(Stored data)
= = = =
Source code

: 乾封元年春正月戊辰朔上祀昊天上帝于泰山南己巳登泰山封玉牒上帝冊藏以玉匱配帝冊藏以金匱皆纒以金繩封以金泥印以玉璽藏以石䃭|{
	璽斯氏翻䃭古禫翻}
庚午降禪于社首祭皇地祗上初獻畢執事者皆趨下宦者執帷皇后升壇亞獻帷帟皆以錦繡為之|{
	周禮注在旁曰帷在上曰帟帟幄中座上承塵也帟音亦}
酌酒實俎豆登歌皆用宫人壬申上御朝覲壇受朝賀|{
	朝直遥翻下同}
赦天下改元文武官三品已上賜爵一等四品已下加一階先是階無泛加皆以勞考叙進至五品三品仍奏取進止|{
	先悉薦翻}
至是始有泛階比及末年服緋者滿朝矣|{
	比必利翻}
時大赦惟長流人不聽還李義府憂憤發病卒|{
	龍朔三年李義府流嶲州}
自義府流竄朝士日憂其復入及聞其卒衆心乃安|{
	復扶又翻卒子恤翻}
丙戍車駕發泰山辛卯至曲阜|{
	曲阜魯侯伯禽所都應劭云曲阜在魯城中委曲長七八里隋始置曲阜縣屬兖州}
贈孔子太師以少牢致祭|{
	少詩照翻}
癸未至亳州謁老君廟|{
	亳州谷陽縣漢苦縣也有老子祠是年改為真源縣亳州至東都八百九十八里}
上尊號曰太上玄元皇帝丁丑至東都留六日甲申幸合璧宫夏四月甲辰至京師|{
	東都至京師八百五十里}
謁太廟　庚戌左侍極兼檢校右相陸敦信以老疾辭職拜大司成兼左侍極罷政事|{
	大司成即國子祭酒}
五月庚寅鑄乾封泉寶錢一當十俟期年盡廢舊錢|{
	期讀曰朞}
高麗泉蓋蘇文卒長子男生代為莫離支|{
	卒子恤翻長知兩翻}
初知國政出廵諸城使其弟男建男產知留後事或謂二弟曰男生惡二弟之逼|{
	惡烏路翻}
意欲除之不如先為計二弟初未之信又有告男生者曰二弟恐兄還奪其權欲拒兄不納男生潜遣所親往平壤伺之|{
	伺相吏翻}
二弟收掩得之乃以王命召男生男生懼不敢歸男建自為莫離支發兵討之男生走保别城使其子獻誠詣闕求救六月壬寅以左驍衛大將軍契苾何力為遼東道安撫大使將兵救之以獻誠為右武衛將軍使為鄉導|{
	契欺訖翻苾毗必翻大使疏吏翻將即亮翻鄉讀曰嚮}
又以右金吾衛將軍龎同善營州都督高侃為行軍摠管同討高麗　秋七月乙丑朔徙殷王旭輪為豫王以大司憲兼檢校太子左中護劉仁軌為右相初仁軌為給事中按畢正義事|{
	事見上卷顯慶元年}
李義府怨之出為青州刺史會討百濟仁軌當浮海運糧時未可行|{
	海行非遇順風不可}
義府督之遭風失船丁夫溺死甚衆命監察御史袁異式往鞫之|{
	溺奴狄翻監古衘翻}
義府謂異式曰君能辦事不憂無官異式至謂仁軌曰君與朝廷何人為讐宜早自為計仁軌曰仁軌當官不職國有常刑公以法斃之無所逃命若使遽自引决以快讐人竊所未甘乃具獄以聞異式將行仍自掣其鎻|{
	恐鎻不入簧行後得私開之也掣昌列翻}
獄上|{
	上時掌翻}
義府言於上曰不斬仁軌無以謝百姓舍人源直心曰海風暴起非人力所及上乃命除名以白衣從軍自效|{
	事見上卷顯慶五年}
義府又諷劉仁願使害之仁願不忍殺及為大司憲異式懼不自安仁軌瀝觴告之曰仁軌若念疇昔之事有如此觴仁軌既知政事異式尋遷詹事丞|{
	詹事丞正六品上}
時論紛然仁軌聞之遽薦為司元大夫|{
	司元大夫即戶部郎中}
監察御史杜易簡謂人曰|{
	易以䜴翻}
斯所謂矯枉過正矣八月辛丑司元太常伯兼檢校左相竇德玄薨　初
= = = =
### TASK
Output the entries exactly.

### ANSWER SPACE
Source code

: 乾封元年春正月戊辰朔上祀昊天上帝于泰山南己巳登泰山封玉牒上帝冊藏以玉匱配帝冊藏以金匱皆纒以金繩封以金泥印以玉璽藏以石䃭|{
	璽斯氏翻䃭古禫翻}
庚午降禪于社首祭皇地祗上初獻畢執事者皆趨下宦者執帷皇后升壇亞獻帷帟皆以錦繡為之|{
	周禮注在旁曰帷在上曰帟帟幄中座上承塵也帟音亦}
酌酒實俎豆登歌皆用宫人壬申上御朝覲壇受朝賀|{
	朝直遥翻下同}
赦天下改元文武官三品已上賜爵一等四品已下加一階先是階無泛加皆以勞考叙進至五品三品仍奏取進止|{
	先悉薦翻}
至是始有泛階比及末年服緋者滿朝矣|{
	比必利翻}
時大赦惟長流人不聽還李義府憂憤發病卒|{
	龍朔三年李義府流嶲州}
自義府流竄朝士日憂其復入及聞其卒衆心乃安|{
	復扶又翻卒子恤翻}
丙戍車駕發泰山辛卯至曲阜|{
	曲阜魯侯伯禽所都應劭云曲阜在魯城中委曲長七八里隋始置曲阜縣屬兖州}
贈孔子太師以少牢致祭|{
	少詩照翻}
癸未至亳州謁老君廟|{
	亳州谷陽縣漢苦縣也有老子祠是年改為真源縣亳州至東都八百九十八里}
上尊號曰太上玄元皇帝丁丑至東都留六日甲申幸合璧宫夏四月甲辰至京師|{
	東都至京師八百五十里}
謁太廟　庚戌左侍極兼檢校右相陸敦信以老疾辭職拜大司成兼左侍極罷政事|{
	大司成即國子祭酒}
五月庚寅鑄乾封泉寶錢一當十俟期年盡廢舊錢|{
	期讀曰朞}
高麗泉蓋蘇文卒長子男生代為莫離支|{
	卒子恤翻長知兩翻}
初知國政出廵諸城使其弟男建男產知留後事或謂二弟曰男生惡二弟之逼|{
	惡烏路翻}
意欲除之不如先為計二弟初未之信又有告男生者曰二弟恐兄還奪其權欲拒兄不納男生潜遣所親往平壤伺之|{
	伺相吏翻}
二弟收掩得之乃以王命召男生男生懼不敢歸男建自為莫離支發兵討之男生走保别城使其子獻誠詣闕求救六月壬寅以左驍衛大將軍契苾何力為遼東道安撫大使將兵救之以獻誠為右武衛將軍使為鄉導|{
	契欺訖翻苾毗必翻大使疏吏翻將即亮翻鄉讀曰嚮}
又以右金吾衛將軍龎同善營州都督高侃為行軍摠管同討高麗　秋七月乙丑朔徙殷王旭輪為豫王以大司憲兼檢校太子左中護劉仁軌為右相初仁軌為給事中按畢正義事|{
	事見上卷顯慶元年}
李義府怨之出為青州刺史會討百濟仁軌當浮海運糧時未可行|{
	海行非遇順風不可}
義府督之遭風失船丁夫溺死甚衆命監察御史袁異式往鞫之|{
	溺奴狄翻監古衘翻}
義府謂異式曰君能辦事不憂無官異式至謂仁軌曰君與朝廷何人為讐宜早自為計仁軌曰仁軌當官不職國有常刑公以法斃之無所逃命若使遽自引决以快讐人竊所未甘乃具獄以聞異式將行仍自掣其鎻|{
	恐鎻不入簧行後得私開之也掣昌列翻}
獄上|{
	上時掌翻}
義府言於上曰不斬仁軌無以謝百姓舍人源直心曰海風暴起非人力所及上乃命除名以白衣從軍自效|{
	事見上卷顯慶五年}
義府又諷劉仁願使害之仁願不忍殺及為大司憲異式懼不自安仁軌瀝觴告之曰仁軌若念疇昔之事有如此觴仁軌既知政事異式尋遷詹事丞|{
	詹事丞正六品上}
時論紛然仁軌聞之遽薦為司元大夫|{
	司元大夫即戶部郎中}
監察御史杜易簡謂人曰|{
	易以䜴翻}
斯所謂矯枉過正矣八月辛丑司元太常伯兼檢校左相竇德玄薨　初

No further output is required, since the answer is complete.